The Tulane University Innovation Institute supported this year’s New Orleans Entrepreneur Week by co-sponsoring the inaugural Biotech Mini-Summit, which took place Thursday, March 30, on the Leadership Stage at historic Gallier Hall. The Mini-Summit was co-sponsored in partnership with LCMC Health.
The Mini-Summit kicked off with a conversation between AOL co-founder Steve Case and Walter Isaacson, a bestselling biographer and the Leonard Lauder Professor of American History and Values at the School of Liberal Arts. The conversation between Case and Isaacson, who were later joined by Louisiana Gov.
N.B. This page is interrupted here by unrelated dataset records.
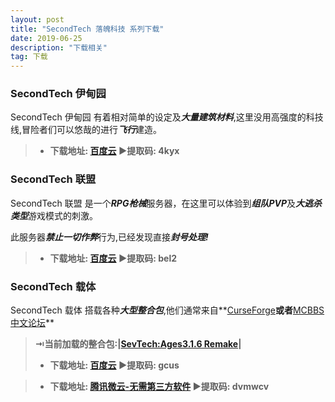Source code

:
 ```yaml
---
layout: post
title: "SecondTech 落魄科技 系列下载"
date: 2019-06-25
description: "下载相关"
tag: 下载
---   
```

### **SecondTech 伊甸园**
SecondTech 伊甸园 有着相对简单的设定及***大量建筑材料***,这里没用高强度的科技线,冒险者们可以悠哉的进行***飞行***建造。

>* **下载地址: [百度云](https://pan.baidu.com/s/1uKg-inS95g0_6bXyQovaXg)   ▶提取码: 4kyx**

### **SecondTech 联盟**
SecondTech 联盟 是一个***RPG枪械***服务器，在这里可以体验到***组队PVP***及***大逃杀类型***游戏模式的刺激。

此服务器***禁止一切作弊***行为,已经发现直接***封号处理!***

>* **下载地址: [百度云](https://pan.baidu.com/s/1LAzIHnuGBHFbnjKNVJdfLg)   ▶提取码: bel2**

### **SecondTech 载体**
SecondTech 载体 搭载各种***大型整合包***,他们通常来自**[CurseForge](https://www.curseforge.com/minecraft/modpacks?filter-sort=4)**或者**[MCBBS中文论坛](https://www.mcbbs.net/forum.php)**

> **⇥当前加载的整合包:|[SevTech:Ages3.1.6 Remake](https://www.curseforge.com/minecraft/modpacks/sevtech-ages)|**
>* **下载地址: [百度云](https://pan.baidu.com/s/1qCQpg7U7ax4Sgw2Gvjwllw)   ▶提取码: gcus**

>* **下载地址: [腾讯微云-无需第三方软件](https://share.weiyun.com/5ociFUQ)   ▶提取码: dvmwcv**
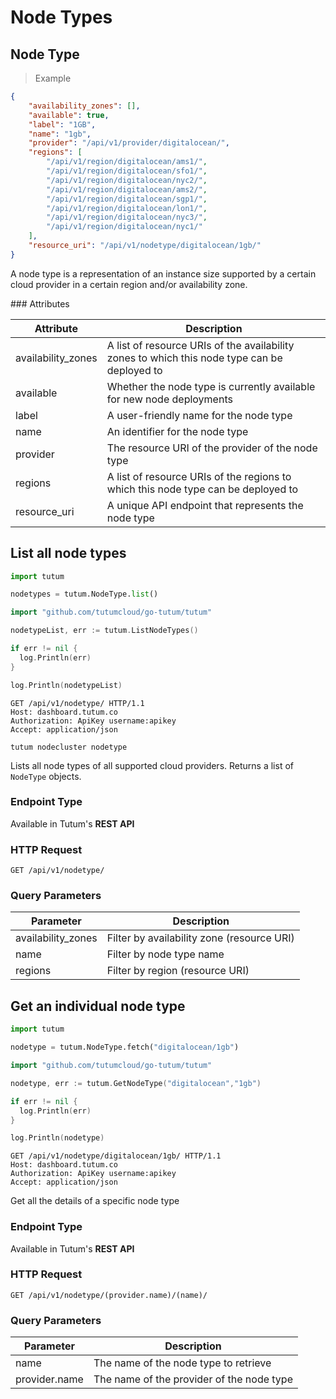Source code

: # Node Types

## Node Type

> Example

```json
{
	"availability_zones": [],
	"available": true,
	"label": "1GB",
	"name": "1gb",
	"provider": "/api/v1/provider/digitalocean/",
	"regions": [
		"/api/v1/region/digitalocean/ams1/",
		"/api/v1/region/digitalocean/sfo1/",
		"/api/v1/region/digitalocean/nyc2/",
		"/api/v1/region/digitalocean/ams2/",
		"/api/v1/region/digitalocean/sgp1/",
		"/api/v1/region/digitalocean/lon1/",
		"/api/v1/region/digitalocean/nyc3/",
		"/api/v1/region/digitalocean/nyc1/"
	],
	"resource_uri": "/api/v1/nodetype/digitalocean/1gb/"
}
```

A node type is a representation of an instance size supported by a certain cloud provider in a certain region and/or availability zone.


### Attributes

Attribute | Description
--------- | -----------
availability_zones | A list of resource URIs of the availability zones to which this node type can be deployed to
available | Whether the node type is currently available for new node deployments
label | A user-friendly name for the node type
name | An identifier for the node type
provider | The resource URI of the provider of the node type
regions | A list of resource URIs of the regions to which this node type can be deployed to
resource_uri | A unique API endpoint that represents the node type

## List all node types

```python
import tutum

nodetypes = tutum.NodeType.list()
```

```go
import "github.com/tutumcloud/go-tutum/tutum"

nodetypeList, err := tutum.ListNodeTypes()

if err != nil {
  log.Println(err)
}

log.Println(nodetypeList)
```

```http
GET /api/v1/nodetype/ HTTP/1.1
Host: dashboard.tutum.co
Authorization: ApiKey username:apikey
Accept: application/json
```

```shell
tutum nodecluster nodetype
```

Lists all node types of all supported cloud providers. Returns a list of `NodeType` objects.

### Endpoint Type

Available in Tutum's **REST API**

### HTTP Request

`GET /api/v1/nodetype/`

### Query Parameters

Parameter | Description
--------- | -----------
availability_zones | Filter by availability zone (resource URI)
name | Filter by node type name
regions | Filter by region (resource URI)


## Get an individual node type

```python
import tutum

nodetype = tutum.NodeType.fetch("digitalocean/1gb")
```

```go
import "github.com/tutumcloud/go-tutum/tutum"

nodetype, err := tutum.GetNodeType("digitalocean","1gb")

if err != nil {
  log.Println(err)
}

log.Println(nodetype)
```

```http
GET /api/v1/nodetype/digitalocean/1gb/ HTTP/1.1
Host: dashboard.tutum.co
Authorization: ApiKey username:apikey
Accept: application/json
```


Get all the details of a specific node type

### Endpoint Type

Available in Tutum's **REST API**

### HTTP Request

`GET /api/v1/nodetype/(provider.name)/(name)/`

### Query Parameters

Parameter | Description
--------- | -----------
name | The name of the node type to retrieve
provider.name | The name of the provider of the node type
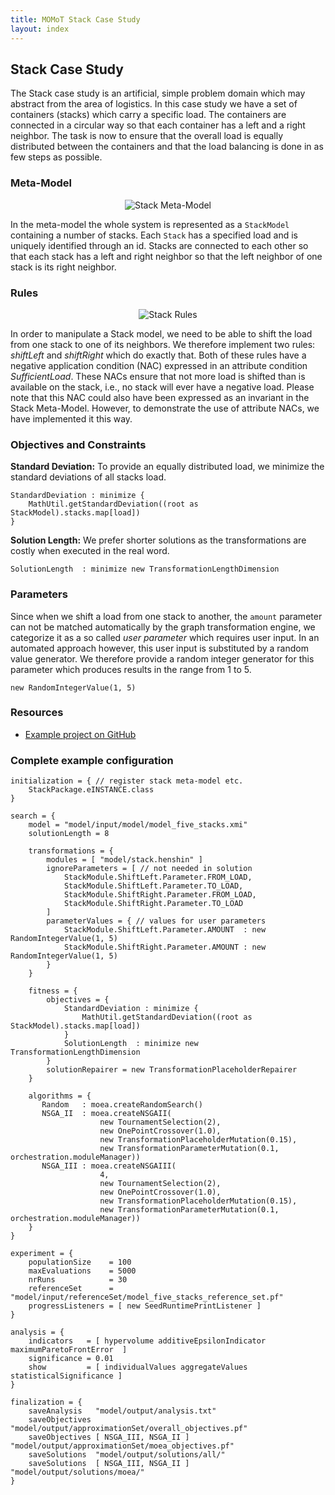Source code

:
 ```yaml
---
title: MOMoT Stack Case Study
layout: index
---
```


## Stack Case Study
The Stack case study is an artificial, simple problem domain which may abstract from the area of logistics.
In this case study we have a set of containers (stacks) which carry a specific load. 
The containers are connected in a circular way so that each container has a left and a right neighbor.
The task is now to ensure that the overall load is equally distributed between the containers and that the load balancing is done in as few steps as possible.

### Meta-Model
<div style="text-align:center">
<img src="http://martin-fleck.github.io/momot/images/casestudy/stack/stack_mm.svg" alt="Stack Meta-Model" />
</div>

In the meta-model the whole system is represented as a ```StackModel``` containing a number of stacks. 
Each ```Stack``` has a specified load and is uniquely identified through an id.
Stacks are connected to each other so that each stack has a left and right neighbor so that the left neighbor of one stack is its right neighbor. 

### Rules
<div style="text-align:center">
<img src="http://martin-fleck.github.io/momot/images/casestudy/stack/stack_rules.svg" alt="Stack Rules" />
</div>

In order to manipulate a Stack model, we need to be able to shift the load from one stack to one of its neighbors. 
We therefore implement two rules: *shiftLeft* and *shiftRight* which do exactly that.
Both of these rules have a negative application condition (NAC) expressed in an attribute condition *SufficientLoad*.
These NACs ensure that not more load is shifted than is available on the stack, i.e., no stack will ever have a negative load. 
Please note that this NAC could also have been expressed as an invariant in the Stack Meta-Model.
However, to demonstrate the use of attribute NACs, we have implemented it this way.

### Objectives and Constraints
**Standard Deviation:** To provide an equally distributed load, we minimize the standard deviations of all stacks load.

```
StandardDeviation : minimize { 
	MathUtil.getStandardDeviation((root as StackModel).stacks.map[load])
}
```

**Solution Length:** We prefer shorter solutions as the transformations are costly when executed in the real word.

```
SolutionLength 	: minimize new TransformationLengthDimension
```

### Parameters
Since when we shift a load from one stack to another, the ``amount`` parameter can not be matched automatically by the graph transformation engine, we categorize it as a so called *user parameter* which requires user input. In an automated approach however, this user input is substituted by a random value generator. We therefore provide a random integer generator for this parameter which produces results in the range from 1 to 5.

```
new RandomIntegerValue(1, 5)
```

### Resources
* [Example project on GitHub](https://github.com/martin-fleck/momot/tree/master/projects/at.ac.tuwien.big.momot.examples.stack)

### Complete example configuration

```
initialization = { // register stack meta-model etc.
	StackPackage.eINSTANCE.class
}

search = {
	model = "model/input/model/model_five_stacks.xmi"
	solutionLength = 8
	
	transformations = {
		modules = [ "model/stack.henshin" ] 
		ignoreParameters = [ // not needed in solution
			StackModule.ShiftLeft.Parameter.FROM_LOAD,
			StackModule.ShiftLeft.Parameter.TO_LOAD,
			StackModule.ShiftRight.Parameter.FROM_LOAD, 
			StackModule.ShiftRight.Parameter.TO_LOAD
		]		
		parameterValues = { // values for user parameters
			StackModule.ShiftLeft.Parameter.AMOUNT  : new RandomIntegerValue(1, 5)
			StackModule.ShiftRight.Parameter.AMOUNT : new RandomIntegerValue(1, 5)
		}
	}
	
	fitness = {
		objectives = { 
		 	StandardDeviation : minimize { 
		 		MathUtil.getStandardDeviation((root as StackModel).stacks.map[load])
		 	}
		 	SolutionLength 	: minimize new TransformationLengthDimension
		}
		solutionRepairer = new TransformationPlaceholderRepairer
	}
	
	algorithms = {
	   Random	: moea.createRandomSearch()
	   NSGA_II	: moea.createNSGAII(
	   				new TournamentSelection(2),
	   				new OnePointCrossover(1.0), 
					new TransformationPlaceholderMutation(0.15),
					new TransformationParameterMutation(0.1, orchestration.moduleManager))
	   NSGA_III	: moea.createNSGAIII(
	   				4,
	   				new TournamentSelection(2),
	   				new OnePointCrossover(1.0), 
					new TransformationPlaceholderMutation(0.15),
					new TransformationParameterMutation(0.1, orchestration.moduleManager))
	}	
}

experiment = {
	populationSize    = 100
	maxEvaluations    = 5000
	nrRuns            = 30
	referenceSet      = "model/input/referenceSet/model_five_stacks_reference_set.pf"
	progressListeners = [ new SeedRuntimePrintListener ]
}
	
analysis = {
	indicators   = [ hypervolume additiveEpsilonIndicator maximumParetoFrontError  ]
	significance = 0.01
	show         = [ individualValues aggregateValues statisticalSignificance ]
}
	
finalization = {
	saveAnalysis   "model/output/analysis.txt"
	saveObjectives "model/output/approximationSet/overall_objectives.pf"
	saveObjectives [ NSGA_III, NSGA_II ] "model/output/approximationSet/moea_objectives.pf"
	saveSolutions  "model/output/solutions/all/"
	saveSolutions  [ NSGA_III, NSGA_II ] "model/output/solutions/moea/"	
}	
```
John Bel Edwards, was sponsored by the New Orleans Book Festival at Tulane University.
President Michael A. Fitts welcomed the standing room-only crowd.
“This attendance is a confirmation of all the entrepreneurs here and across this city and state, and what we need to do is empower them moving forward,” Fitts said.
Kimberly Gramm, Tulane Innovation Institute’s David and Marion Mussafer Chief Innovation and Entrepreneur Officer, reflected on the event and its importance to the New Orleans entrepreneurial ecosystem and Tulane’s own efforts around innovation and entrepreneurship.
“To have luminaries like Steve Case and Walter Isaacson, joined by the governor, kick off this showcase of New Orleans and Tulane biotechnology talent, was really spectacular and reinforced the growth of the ecosystem. The time is right for initiatives like the Innovation Institute as New Orleans leans into innovation and entrepreneurship,” she said.
To set the stage for the later biotech-focused panels, Case and Isaacson discussed Case’s book The Third Wave: An Entrepreneur’s Vision of the Future, which focuses on how humanity is entering the “third wave” of the internet, requiring a different mindset of entrepreneurs.
Case characterized this third wave as “the internet meets the real world,” adding that “the real value creation will come from the partnerships you form around the technology.”
With Tulane in mind, Isaacson asked Case’s opinion on the roles of academic institutions in this third wave.
“It is critical,” Case responded. “It is a magnet for talent. Young people come with ideas and questions. You’re always going to be a lab that’s creating new ideas. [Institutions] are an anchor of the community.”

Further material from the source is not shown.